• Work instruction
Across all the entries below, how many lines contain the string "label"? The number by itself is the answer.

• Input material
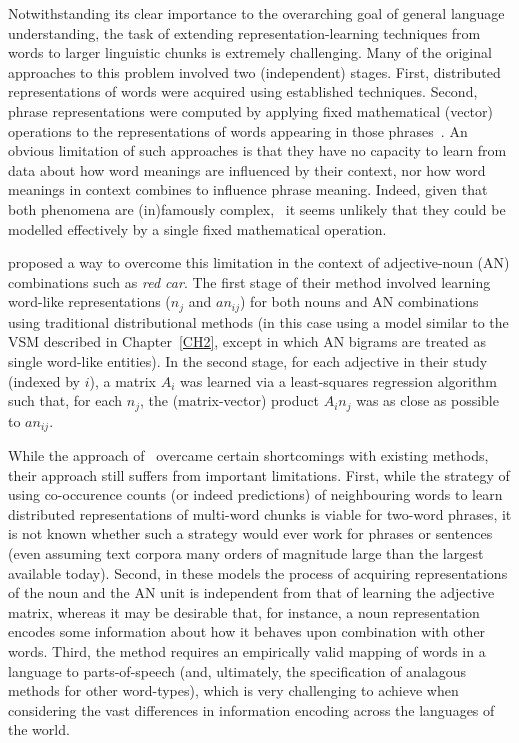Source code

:\label{CH4}

Notwithstanding its clear importance to the overarching goal of general language understanding, the task of extending representation-learning techniques from words to larger linguistic chunks is extremely challenging. Many of the original approaches to this problem involved two (independent) stages. First, distributed representations of words were acquired using established techniques. Second, phrase representations were computed by applying fixed mathematical (vector) operations to the representations of words appearing in those phrases~\citep{clark2007combining,mitchell2008vector,baroni2014frege}. An obvious limitation of such approaches is that they have no capacity to learn from data about how word meanings are influenced by their context, nor how word meanings in context combines to influence phrase meaning. Indeed, given that both phenomena are (in)famously complex,~\citep{prinz2004furnishing,fodor2004having,fauconnier1994mental} it seems unlikely that they could be modelled effectively by a single fixed mathematical operation.  

\cite{baroni2010nouns} proposed a way to overcome this limitation in the context of adjective-noun (AN) combinations such as \emph{red car}. The first stage of their method involved learning word-like representations (\(n_j\) and \(an_{ij}\)) for both nouns and AN combinations using traditional distributional methods (in this case using a model similar to the VSM described in Chapter~\ref{CH2}, except in which AN bigrams are treated as single word-like entities). In the second stage, for each adjective in their study (indexed by \(i\)), a matrix \(A_i\) was learned via a least-squares regression algorithm such that, for each \(n_j\), the (matrix-vector) product \(A_i n_j\) was as close as possible to \(an_{ij}\).

While the approach of~\cite{baroni2010nouns} overcame certain shortcomings with existing methods, their approach still suffers from important limitations. First, while the strategy of using co-occurence counts (or indeed predictions) of neighbouring words to learn distributed representations of multi-word chunks is viable for two-word phrases, it is not known whether such a strategy would ever work for phrases or sentences (even assuming text corpora many orders of magnitude large than the largest available today). Second, in these models the process of acquiring representations of the noun and the AN unit is independent from that of learning the adjective matrix, whereas it may be desirable that, for instance, a noun representation encodes some information about how it behaves upon combination with other words. Third, the method requires an empirically valid mapping of words in a language to parts-of-speech (and, ultimately, the specification of analagous methods for other word-types), which is very challenging to achieve when considering the vast differences in information encoding across the languages of the world. 

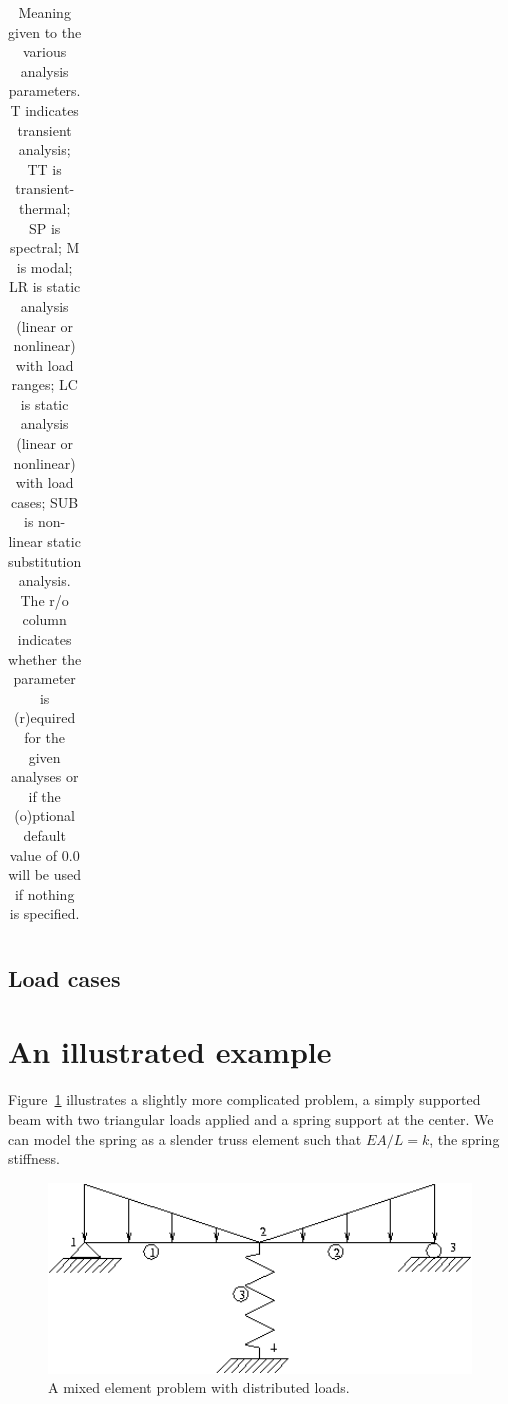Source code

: \begin{table}
\begin{center}
{\begin{tabular}{|c|l|l|c|c|}
\hline
   \end{tabular}
}
  \end{center}
\caption[Meaning given to the various analysis parameters.]
        {Meaning given to the various analysis parameters.  T indicates 
         transient analysis; TT is transient-thermal; SP is spectral; 
         M is modal; LR is static analysis (linear or nonlinear) 
         with load ranges; LC is 
         static analysis (linear or nonlinear) with load cases; 
         SUB is non-linear static
         substitution analysis.  The r/o column indicates whether the 
         parameter is (r)equired for the given analyses or if the 
         (o)ptional default value of 0.0 will be used if nothing is specified.}
\label{analysis_table}
\end{table}

\subsection{Load cases}


\section{An illustrated example}
\label{problem.example}

Figure~\ref{problem.example1} illustrates a slightly more complicated 
problem,  a 
simply supported beam with two triangular loads applied and a spring support 
at the center.  We can model the spring as a slender truss element such that
$EA/L = k$, the spring stiffness.  

\begin{figure}[htb]
 \begin{center}
  \includegraphics[width=5.5in]{figures/example1}
 \end{center}
 \caption{A mixed element problem with distributed loads.}
 \label{problem.example1}
\end{figure}

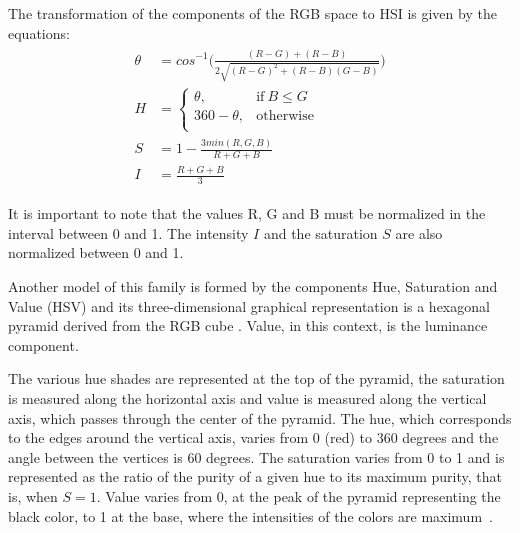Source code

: The transformation of the components of the RGB space to HSI is given by the equations:
\begin{align}
\label{eq:rgb_para_hsi}
\begin{split}
  \theta &= cos^{-1} \bigg( \frac{(R - G) + (R - B)}{2 \sqrt{(R - G)^2 + (R - B)(G - B)}} \bigg)
  \\[0.5em]
  H &= \begin{cases}
            \theta,       & \text{if}\ B \leq G\\
            360 - \theta, & \text{otherwise}\\
       \end{cases}
  \\[0.5em]
  S &= 1 - \frac{3 min(R, G, B)}{R + G + B}
  \\[0.5em]
  I &= \frac{R + G + B}{3}
\end{split}
\end{align}

It is important to note that the values R, G and B must be normalized in the interval between 0 and 1. The intensity $I$ and the saturation $S$ are also normalized between 0 and 1.

Another model of this family is formed by the components Hue, Saturation and Value (HSV) and its three-dimensional graphical representation is a hexagonal pyramid derived from the RGB cube \citep{pedrini:08}. Value, in this context, is the luminance component.

The various hue shades are represented at the top of the pyramid, the saturation is measured along the horizontal axis and value is measured along the vertical axis, which passes through the center of the pyramid. The hue, which corresponds to the edges around the vertical axis, varies from 0 (red) to 360 degrees and the angle between the vertices is 60 degrees. The saturation varies from 0 to 1 and is represented as the ratio of the purity of a given hue to its maximum purity, that is, when $S = 1$. Value varies from 0, at the peak of the pyramid representing the black color, to 1 at the base, where the intensities of the colors are maximum~\citep{pedrini:08}.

• Output for this task
5